### Goal of the exercise:
What is needed here is an exact repetition of the records below, beginning at the line that has "The list of" and stopping after the line that has "do open you".

(Stored data)

○ ○ ○

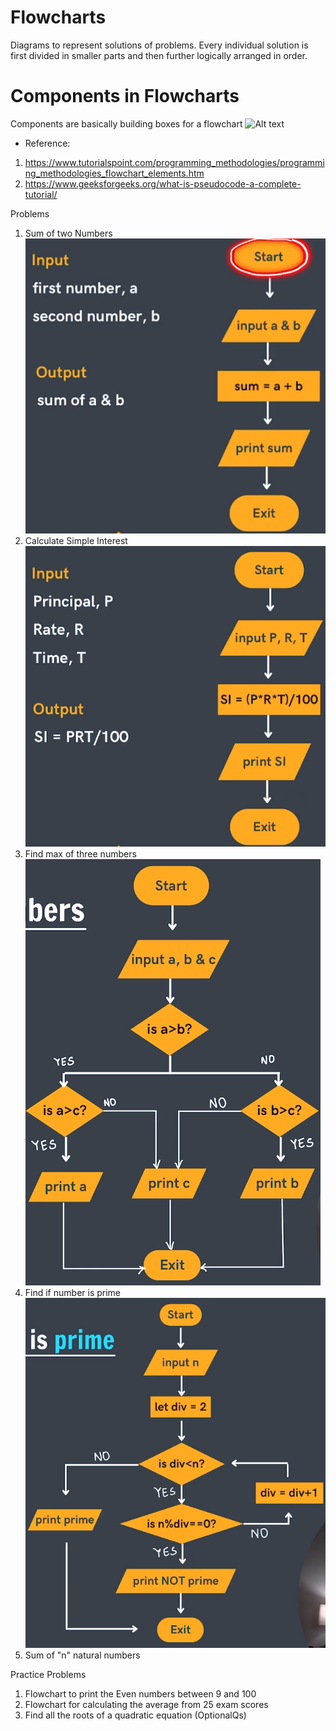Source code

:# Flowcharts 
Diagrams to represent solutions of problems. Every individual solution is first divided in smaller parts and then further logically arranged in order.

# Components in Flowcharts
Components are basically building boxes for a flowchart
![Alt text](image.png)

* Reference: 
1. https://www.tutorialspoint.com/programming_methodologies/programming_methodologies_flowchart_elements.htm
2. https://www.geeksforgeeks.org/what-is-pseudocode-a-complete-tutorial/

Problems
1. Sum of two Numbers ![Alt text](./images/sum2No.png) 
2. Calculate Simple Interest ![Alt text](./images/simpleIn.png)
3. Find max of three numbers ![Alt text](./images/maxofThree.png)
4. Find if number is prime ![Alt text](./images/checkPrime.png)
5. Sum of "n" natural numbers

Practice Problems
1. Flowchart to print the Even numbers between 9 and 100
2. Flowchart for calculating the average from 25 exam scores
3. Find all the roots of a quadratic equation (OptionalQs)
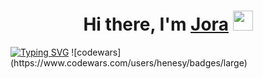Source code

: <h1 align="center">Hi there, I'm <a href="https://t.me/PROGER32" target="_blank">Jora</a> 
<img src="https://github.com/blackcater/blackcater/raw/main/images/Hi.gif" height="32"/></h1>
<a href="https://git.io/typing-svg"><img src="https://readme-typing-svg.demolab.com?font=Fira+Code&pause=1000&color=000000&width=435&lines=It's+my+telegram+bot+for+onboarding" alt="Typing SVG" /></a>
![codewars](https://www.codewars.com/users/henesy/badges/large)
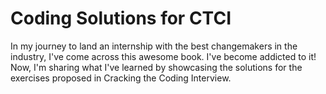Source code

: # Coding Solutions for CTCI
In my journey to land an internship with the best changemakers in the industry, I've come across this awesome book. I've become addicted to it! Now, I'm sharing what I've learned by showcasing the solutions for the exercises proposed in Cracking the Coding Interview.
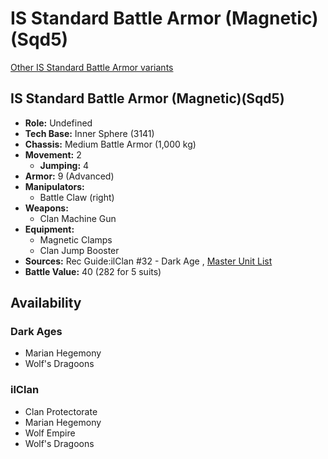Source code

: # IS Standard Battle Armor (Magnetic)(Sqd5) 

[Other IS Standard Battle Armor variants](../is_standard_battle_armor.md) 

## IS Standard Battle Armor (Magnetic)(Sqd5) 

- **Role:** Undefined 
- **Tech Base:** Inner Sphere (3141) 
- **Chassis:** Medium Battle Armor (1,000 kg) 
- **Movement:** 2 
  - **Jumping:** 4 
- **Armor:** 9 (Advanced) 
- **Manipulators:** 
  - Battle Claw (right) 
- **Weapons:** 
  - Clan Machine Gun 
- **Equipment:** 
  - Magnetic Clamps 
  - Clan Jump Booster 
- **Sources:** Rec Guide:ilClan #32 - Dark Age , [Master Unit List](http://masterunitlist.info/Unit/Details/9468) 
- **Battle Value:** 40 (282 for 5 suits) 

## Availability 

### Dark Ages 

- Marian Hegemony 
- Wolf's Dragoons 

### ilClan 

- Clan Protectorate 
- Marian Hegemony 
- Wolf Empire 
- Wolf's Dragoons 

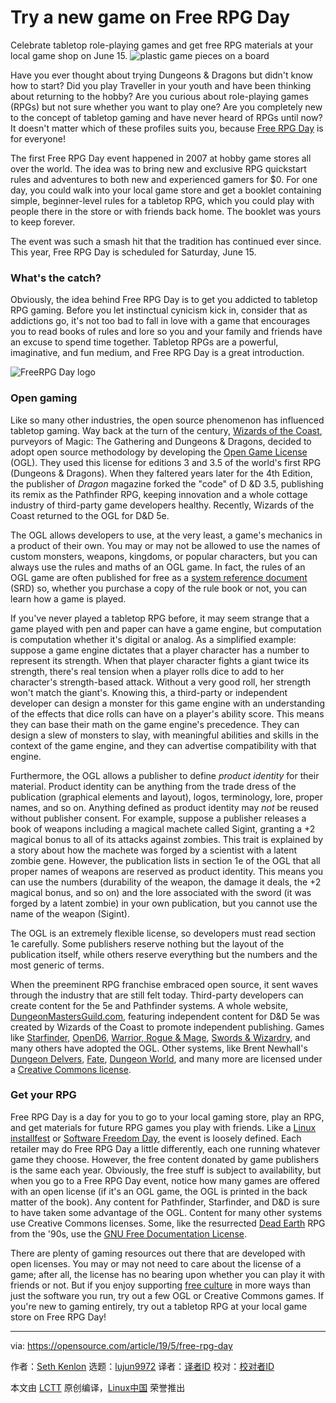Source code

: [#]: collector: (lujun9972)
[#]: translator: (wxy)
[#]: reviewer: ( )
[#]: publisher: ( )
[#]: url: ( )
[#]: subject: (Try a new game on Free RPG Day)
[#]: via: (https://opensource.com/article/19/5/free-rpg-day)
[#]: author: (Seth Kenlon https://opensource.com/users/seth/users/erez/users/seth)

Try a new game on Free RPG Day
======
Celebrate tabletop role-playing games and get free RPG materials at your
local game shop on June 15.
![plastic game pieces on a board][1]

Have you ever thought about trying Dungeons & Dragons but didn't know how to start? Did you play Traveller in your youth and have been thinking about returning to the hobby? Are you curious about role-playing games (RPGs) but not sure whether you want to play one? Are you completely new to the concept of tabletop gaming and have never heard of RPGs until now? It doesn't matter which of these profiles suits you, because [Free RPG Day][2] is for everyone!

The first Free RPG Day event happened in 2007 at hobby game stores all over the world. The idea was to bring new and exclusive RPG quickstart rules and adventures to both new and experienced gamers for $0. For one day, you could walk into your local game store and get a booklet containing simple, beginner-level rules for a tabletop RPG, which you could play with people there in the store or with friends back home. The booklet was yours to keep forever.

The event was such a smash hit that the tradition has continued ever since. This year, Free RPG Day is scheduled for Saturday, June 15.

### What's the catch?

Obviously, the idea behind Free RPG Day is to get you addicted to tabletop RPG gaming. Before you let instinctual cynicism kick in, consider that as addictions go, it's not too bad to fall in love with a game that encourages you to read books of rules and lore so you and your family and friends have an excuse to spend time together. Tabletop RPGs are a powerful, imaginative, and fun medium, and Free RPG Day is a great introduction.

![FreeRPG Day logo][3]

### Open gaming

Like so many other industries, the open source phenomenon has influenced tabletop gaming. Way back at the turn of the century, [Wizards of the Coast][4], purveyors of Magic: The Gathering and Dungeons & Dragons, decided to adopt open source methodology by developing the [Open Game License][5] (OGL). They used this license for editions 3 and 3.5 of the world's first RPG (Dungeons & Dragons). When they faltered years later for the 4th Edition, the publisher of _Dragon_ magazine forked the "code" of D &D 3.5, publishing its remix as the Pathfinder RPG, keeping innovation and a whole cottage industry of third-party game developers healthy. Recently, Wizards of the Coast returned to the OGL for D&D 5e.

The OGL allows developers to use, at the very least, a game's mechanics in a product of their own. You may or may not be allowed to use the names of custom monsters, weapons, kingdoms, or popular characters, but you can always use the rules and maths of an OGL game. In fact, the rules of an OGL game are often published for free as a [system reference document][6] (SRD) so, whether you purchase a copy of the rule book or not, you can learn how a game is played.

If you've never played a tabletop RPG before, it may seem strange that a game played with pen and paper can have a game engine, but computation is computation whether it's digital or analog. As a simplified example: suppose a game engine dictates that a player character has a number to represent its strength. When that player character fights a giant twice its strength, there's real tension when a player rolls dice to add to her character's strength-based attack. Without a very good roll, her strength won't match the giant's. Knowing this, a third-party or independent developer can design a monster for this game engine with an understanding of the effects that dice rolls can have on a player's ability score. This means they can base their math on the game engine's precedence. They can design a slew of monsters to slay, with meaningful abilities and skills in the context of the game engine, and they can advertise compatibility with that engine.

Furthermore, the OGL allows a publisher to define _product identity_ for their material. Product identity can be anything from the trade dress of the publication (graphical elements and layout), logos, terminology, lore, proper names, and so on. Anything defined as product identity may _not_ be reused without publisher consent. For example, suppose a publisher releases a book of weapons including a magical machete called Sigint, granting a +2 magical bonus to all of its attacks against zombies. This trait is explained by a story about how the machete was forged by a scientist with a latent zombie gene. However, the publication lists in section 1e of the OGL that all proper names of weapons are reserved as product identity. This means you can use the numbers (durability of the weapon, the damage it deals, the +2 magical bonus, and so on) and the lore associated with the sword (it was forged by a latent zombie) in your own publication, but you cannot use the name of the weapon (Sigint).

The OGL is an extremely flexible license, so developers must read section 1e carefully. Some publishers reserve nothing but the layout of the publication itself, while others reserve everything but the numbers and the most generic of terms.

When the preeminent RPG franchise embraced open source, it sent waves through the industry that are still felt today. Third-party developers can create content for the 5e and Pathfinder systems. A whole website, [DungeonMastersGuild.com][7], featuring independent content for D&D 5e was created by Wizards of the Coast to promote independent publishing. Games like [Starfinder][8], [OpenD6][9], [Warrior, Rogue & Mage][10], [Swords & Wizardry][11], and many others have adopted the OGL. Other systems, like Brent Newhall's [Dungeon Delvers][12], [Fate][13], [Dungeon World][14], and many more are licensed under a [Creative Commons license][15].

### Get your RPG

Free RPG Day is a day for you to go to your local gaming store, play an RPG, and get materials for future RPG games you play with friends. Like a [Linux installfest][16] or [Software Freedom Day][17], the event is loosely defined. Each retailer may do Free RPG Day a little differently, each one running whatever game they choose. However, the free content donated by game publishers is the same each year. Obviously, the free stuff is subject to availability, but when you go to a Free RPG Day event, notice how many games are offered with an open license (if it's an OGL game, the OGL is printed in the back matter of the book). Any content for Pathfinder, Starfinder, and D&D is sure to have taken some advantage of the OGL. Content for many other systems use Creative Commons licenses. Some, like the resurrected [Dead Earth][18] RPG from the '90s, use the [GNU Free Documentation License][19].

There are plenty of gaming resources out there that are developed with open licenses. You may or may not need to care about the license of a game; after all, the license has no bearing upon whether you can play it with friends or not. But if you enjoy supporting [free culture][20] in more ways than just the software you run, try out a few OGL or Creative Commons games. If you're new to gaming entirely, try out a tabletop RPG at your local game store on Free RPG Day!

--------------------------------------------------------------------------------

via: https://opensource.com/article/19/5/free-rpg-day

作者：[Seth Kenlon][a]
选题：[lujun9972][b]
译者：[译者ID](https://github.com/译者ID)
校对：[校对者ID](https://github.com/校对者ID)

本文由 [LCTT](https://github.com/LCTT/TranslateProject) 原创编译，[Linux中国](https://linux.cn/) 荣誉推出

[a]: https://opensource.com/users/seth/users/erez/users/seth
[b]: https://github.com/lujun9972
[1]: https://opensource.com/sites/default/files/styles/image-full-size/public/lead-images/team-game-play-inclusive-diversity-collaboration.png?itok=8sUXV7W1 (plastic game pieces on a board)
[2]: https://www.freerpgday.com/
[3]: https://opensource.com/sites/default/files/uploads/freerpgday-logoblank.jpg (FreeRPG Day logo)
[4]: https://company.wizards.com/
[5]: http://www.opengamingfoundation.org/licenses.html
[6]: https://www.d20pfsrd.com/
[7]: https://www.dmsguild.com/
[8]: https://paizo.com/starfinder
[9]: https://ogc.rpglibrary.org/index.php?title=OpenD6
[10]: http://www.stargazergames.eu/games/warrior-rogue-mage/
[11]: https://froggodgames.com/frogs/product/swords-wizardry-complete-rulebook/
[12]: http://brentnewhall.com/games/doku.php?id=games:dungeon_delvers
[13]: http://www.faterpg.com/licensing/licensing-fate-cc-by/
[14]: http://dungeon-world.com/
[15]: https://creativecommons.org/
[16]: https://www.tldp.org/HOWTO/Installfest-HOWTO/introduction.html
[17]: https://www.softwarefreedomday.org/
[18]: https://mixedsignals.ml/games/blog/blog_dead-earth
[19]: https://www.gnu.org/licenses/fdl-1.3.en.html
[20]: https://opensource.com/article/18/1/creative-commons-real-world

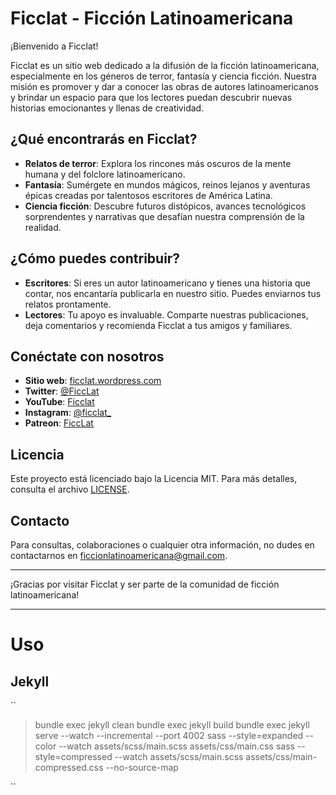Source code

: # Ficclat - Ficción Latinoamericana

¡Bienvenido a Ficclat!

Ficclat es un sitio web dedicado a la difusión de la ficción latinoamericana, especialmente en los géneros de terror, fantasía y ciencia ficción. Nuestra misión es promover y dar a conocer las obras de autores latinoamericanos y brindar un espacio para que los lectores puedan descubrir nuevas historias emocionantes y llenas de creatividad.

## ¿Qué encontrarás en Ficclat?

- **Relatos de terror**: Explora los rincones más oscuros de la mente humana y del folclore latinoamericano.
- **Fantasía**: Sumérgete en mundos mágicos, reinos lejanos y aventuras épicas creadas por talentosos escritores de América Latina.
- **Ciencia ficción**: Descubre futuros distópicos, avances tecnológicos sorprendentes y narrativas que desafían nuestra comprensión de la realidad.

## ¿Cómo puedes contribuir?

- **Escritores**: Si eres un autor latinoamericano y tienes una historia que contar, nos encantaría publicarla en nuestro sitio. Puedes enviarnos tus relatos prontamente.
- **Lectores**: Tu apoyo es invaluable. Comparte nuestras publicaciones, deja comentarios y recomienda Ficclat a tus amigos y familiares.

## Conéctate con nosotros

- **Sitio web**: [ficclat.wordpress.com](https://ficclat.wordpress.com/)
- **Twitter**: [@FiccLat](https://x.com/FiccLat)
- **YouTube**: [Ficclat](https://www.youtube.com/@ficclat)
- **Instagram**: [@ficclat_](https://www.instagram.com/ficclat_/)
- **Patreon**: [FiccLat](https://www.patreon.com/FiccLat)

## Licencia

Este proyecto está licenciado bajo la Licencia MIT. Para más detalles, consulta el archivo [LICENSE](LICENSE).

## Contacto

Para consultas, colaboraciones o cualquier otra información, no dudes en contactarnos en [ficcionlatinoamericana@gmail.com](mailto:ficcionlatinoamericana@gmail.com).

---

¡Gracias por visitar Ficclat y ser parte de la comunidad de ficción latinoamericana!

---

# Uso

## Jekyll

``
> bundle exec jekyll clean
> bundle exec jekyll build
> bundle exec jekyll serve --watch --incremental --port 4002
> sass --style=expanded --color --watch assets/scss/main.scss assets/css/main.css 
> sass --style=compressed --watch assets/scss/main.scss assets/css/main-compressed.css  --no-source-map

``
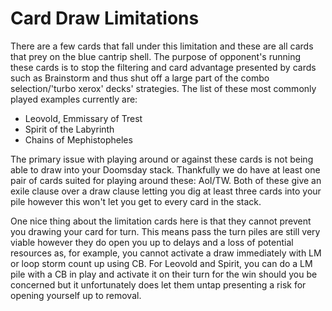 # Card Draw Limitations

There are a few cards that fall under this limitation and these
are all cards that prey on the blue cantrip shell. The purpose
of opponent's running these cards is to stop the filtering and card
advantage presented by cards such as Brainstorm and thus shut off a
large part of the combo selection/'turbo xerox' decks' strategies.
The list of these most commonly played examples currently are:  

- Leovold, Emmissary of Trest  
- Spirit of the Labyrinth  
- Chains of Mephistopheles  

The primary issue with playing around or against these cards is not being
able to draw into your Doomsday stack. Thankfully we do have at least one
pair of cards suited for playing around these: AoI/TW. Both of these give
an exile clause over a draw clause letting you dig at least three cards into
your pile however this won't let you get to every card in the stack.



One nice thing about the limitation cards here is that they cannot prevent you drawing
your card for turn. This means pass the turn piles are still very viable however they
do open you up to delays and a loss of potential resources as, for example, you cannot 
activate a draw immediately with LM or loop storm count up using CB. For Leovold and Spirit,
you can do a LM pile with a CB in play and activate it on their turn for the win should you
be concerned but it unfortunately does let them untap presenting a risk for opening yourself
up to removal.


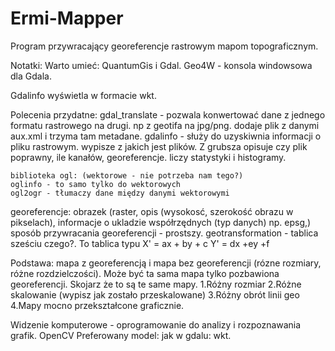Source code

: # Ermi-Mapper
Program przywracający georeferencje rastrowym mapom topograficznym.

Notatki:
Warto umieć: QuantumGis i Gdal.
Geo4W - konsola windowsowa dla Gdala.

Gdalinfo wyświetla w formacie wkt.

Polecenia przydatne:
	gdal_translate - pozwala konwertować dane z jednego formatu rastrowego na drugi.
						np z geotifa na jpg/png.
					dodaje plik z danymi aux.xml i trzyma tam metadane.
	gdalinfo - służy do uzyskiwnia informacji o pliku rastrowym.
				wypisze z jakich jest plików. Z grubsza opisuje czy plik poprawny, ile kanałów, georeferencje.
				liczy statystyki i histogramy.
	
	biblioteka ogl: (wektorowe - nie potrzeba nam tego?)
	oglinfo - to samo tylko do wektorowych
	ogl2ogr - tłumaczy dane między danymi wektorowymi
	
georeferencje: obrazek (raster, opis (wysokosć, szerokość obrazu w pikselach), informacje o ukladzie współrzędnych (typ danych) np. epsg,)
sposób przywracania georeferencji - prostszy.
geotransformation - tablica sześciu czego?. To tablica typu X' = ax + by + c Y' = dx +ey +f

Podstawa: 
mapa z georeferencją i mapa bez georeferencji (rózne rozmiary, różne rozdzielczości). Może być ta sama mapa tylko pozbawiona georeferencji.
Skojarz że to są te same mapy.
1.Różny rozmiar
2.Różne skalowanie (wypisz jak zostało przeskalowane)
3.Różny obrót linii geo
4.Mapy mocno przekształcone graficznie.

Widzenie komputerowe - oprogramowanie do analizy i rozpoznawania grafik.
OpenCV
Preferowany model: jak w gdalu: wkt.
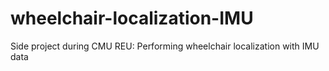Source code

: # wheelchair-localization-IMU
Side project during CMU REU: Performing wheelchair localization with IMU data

○ ○ ○

### Solution to this exercise:
The list of these most commonly played examples currently are:  

- Leovold, Emmissary of Trest  
- Spirit of the Labyrinth  
- Chains of Mephistopheles  

The primary issue with playing around or against these cards is not being
able to draw into your Doomsday stack. Thankfully we do have at least one
pair of cards suited for playing around these: AoI/TW. Both of these give
an exile clause over a draw clause letting you dig at least three cards into
your pile however this won't let you get to every card in the stack.



One nice thing about the limitation cards here is that they cannot prevent you drawing
your card for turn. This means pass the turn piles are still very viable however they
do open you up to delays and a loss of potential resources as, for example, you cannot 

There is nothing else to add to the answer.